Teams on the hunt for the son of BMC’s directeur sportif
While Norwegian super talents Oskar Svendsen, Odd Christian Eiking, Sven-Erik Bystrøm and Sindre Lunke were expected to shine at the Arctic Race of Norway ahead of next week's Tour de l’Avenir, it's been the young Frenchman Kevin Ledanois who's drawn the most attention.
Ledanois is taking part in his first pro race as a stagiare with Bretagne-Séché Environnement. He was eighth in stage 1 and was also the only rider to make it back up to the peloton in stage 2 after crashing with 8km to go.
Ledanois joined the pro ranks with ambitions. "We’re here to show that if we’ve been picked as stagiares, it’s because we have the fitness," Ledanois told Cyclingnews before lining up in Hammerfest with the French pro continental team. "My pleasure in racing here is even bigger because my dad is also here as a directeur sportif in the convoy."
After directing Thor Hushovd to a win in the inaugural Arctic Race of Norway, Yvon Ledanois came back at the helm of the BMC Racing Team. In the same stage where Kevin Ledanois was eighth, his dad's best rider, Loic Vliegen, who is also a stagiare, was ninth.

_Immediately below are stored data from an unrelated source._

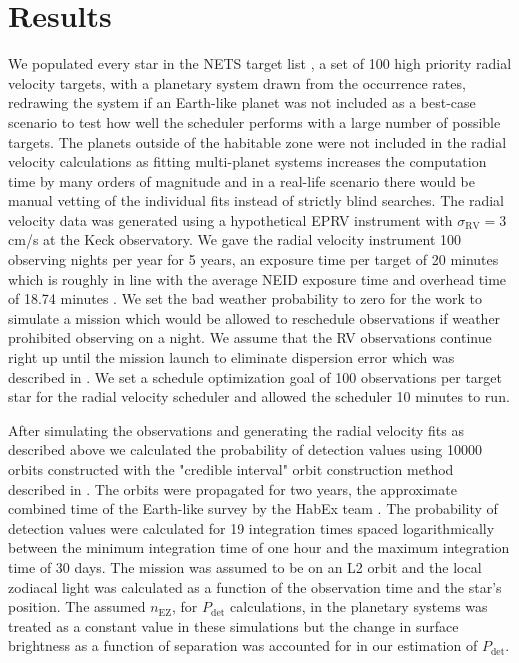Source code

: \section{Results}

We populated every star in the NETS target list
\citep{guptaTargetPrioritization2021}, a set of 100 high priority radial
velocity targets, with a planetary system drawn from the
\citet{dulzJointRadialVelocity2020} occurrence rates, redrawing the system if
an Earth-like planet was not included as a best-case scenario to test how well
the scheduler performs with a large number of possible targets. The planets
outside of the habitable zone were not included in the radial velocity
calculations as fitting multi-planet systems increases the computation time by
many orders of magnitude and in a real-life scenario there would be manual
vetting of the individual fits instead of strictly blind searches. The radial
velocity data was generated using a hypothetical EPRV instrument with
$\sigma_\textrm{RV} = 3$ cm/s at the Keck observatory. We gave the radial
velocity instrument 100 observing nights per year for 5 years, an exposure time
per target of 20 minutes which is roughly in line with the average NEID
exposure time and overhead time of 18.74 minutes
\citep{guptaTargetPrioritization2021}. We set the bad weather probability to
zero for the work to simulate a mission which would be allowed to reschedule
observations if weather prohibited observing on a night. We assume that the RV
observations continue right up until the mission launch to eliminate dispersion
error which was described in . We set a schedule
optimization goal of 100 observations per target star for the radial velocity
scheduler and allowed the scheduler 10 minutes to run.

After simulating the observations and generating the radial velocity fits as
described above we calculated the probability of detection values using 10000
orbits constructed with the "credible interval" orbit construction method
described in . The orbits were propagated for two years,
the approximate combined time of the Earth-like survey by the HabEx team
\citep{gaudiHabitableExoplanetObservatory2020}. The probability of detection
values were calculated for 19 integration times spaced logarithmically between
the minimum integration time of one hour and the maximum integration time of 30
days. The mission was assumed to be on an L2 orbit and the local zodiacal light
was calculated as a function of the observation time and the star's position.
The assumed $n_\textrm{EZ}$, for $P_\textrm{det}$ calculations, in the
planetary systems was treated as a constant value in these simulations but the
change in surface brightness as a function of separation was accounted for in
our estimation of $P_\textrm{det}$.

"I knew Kevin had skills for cycling but on this occasion, he amazed me," the elder Ledanois said. "He’s had a consistent season as an amateur, his first one as a full-time cyclist. He was sixth at the Tour de Normandie, and he played an important role in Anthony Turgis’ win at the U23 Liège-Bastogne-Liège. He quit football for cycling at his own initiative, and I discovered the fear as a father. Cycling is a dangerous sport, but I wouldn’t prevent him from doing what he wanted, just like my parents let me cycle when I was young."
Yvon Ledanois rode for Castorama, WordPerfect, Gan and Française des Jeux in the 1990s. He was a stage winner of the 1997 Vuelta a España at Sierra Nevada. "I don’t want to look after my son’s career," he said. "Joona Laukka is his agent."
Kevin Ledanois was very active again on the ascent to Kvænangsfjellet where he finished in the main group 15 seconds behind the Simon Spilak who won stage 3 and Steven Kruijswijk who moved into the lead.
"I’m disappointed," said Kevin Ledanois. "I should have tried to follow the first two to know but I’ll try again tomorrow."
After the finish, Laukka confirmed to Cyclingnews that several big teams have called him to hire the young Ledanois.